Before the legislative winter recess commences on November 15th, the House and the Senate are hoping to pass two criminal justice bills.
One bill, proposed by the House, has received substantial bipartisan support and would create programming in Massachusetts prison systems to reduce high rates of recidivism. The passage of this bill would allow prisoners to receive shorter sentences if they participate in work training and therapy programs. These programs are designed to properly equip them with the social, emotional, and practical work skills needed to re-enter their communities without returning to criminal activity.
Former Supreme Court Justice Roderick Ireland will be advising the House regarding this bill.
The second bill, proposed by the Senate, would be somewhat broader in scope. This bill would repeal certain mandatory minimum sentences, impose stricter sentences on fentanyl trafficking, require regular reviews of and programming for prisoners kept in solitary confinement, gradually phase out a $150-dollar fee imposed on criminal defendants unable to afford a lawyer, and make it easier for people to conceal certain past felony and misdemeanor offenses on national databases.
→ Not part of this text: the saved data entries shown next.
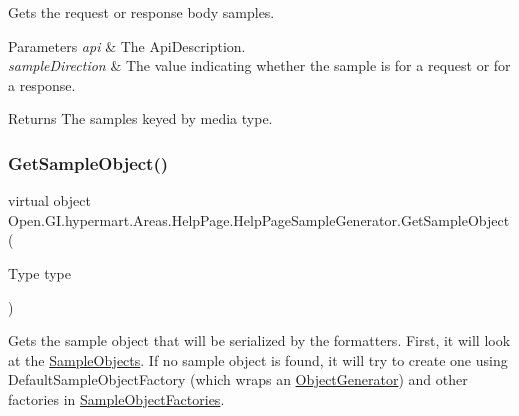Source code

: Gets the request or response body samples. 


\begin{DoxyParams}{Parameters}
{\em api} & The Api\+Description.\\
\hline
{\em sample\+Direction} & The value indicating whether the sample is for a request or for a response.\\
\hline
\end{DoxyParams}
\begin{DoxyReturn}{Returns}
The samples keyed by media type.
\end{DoxyReturn}
\hypertarget{class_open_1_1_g_i_1_1hypermart_1_1_areas_1_1_help_page_1_1_help_page_sample_generator_ae69a2233e30b8e1799fe175bc0e65821}{}\label{class_open_1_1_g_i_1_1hypermart_1_1_areas_1_1_help_page_1_1_help_page_sample_generator_ae69a2233e30b8e1799fe175bc0e65821} 
\subsubsection{\texorpdfstring{Get\+Sample\+Object()}{GetSampleObject()}}
{\footnotesize\ttfamily virtual object Open.\+G\+I.\+hypermart.\+Areas.\+Help\+Page.\+Help\+Page\+Sample\+Generator.\+Get\+Sample\+Object (\begin{DoxyParamCaption}\item[{Type}]{type }\end{DoxyParamCaption})\hspace{0.3cm}{\ttfamily [virtual]}}



Gets the sample object that will be serialized by the formatters. First, it will look at the \hyperlink{class_open_1_1_g_i_1_1hypermart_1_1_areas_1_1_help_page_1_1_help_page_sample_generator_a1a16afd9020493bb00d793ed79d0a056}{Sample\+Objects}. If no sample object is found, it will try to create one using Default\+Sample\+Object\+Factory (which wraps an \hyperlink{class_open_1_1_g_i_1_1hypermart_1_1_areas_1_1_help_page_1_1_object_generator}{Object\+Generator}) and other factories in \hyperlink{class_open_1_1_g_i_1_1hypermart_1_1_areas_1_1_help_page_1_1_help_page_sample_generator_a659aa13a69376385d931264d06fbd398}{Sample\+Object\+Factories}.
Currently, felony charges can be eradicated from state-wide databases after ten years and misdemeanor chargers can be eradicated after five years. However, these records often are still accessible, particularity to employers, in national databases. The proposed legislation would reduce the time needed before shielding criminal records in both state and national databases to five years for felonies and three years for misdemeanors.
These proposed bills could lead to the first major criminal justice reform in Massachusetts since 2012, when former Governor Deval Patrick’s administration reduced some mandatory minimum sentences and maximized penalties for three-time felony offenders. Since then, the state’s prison population has dropped and lawmakers are confident that the current proposed legislation will help continue that trend.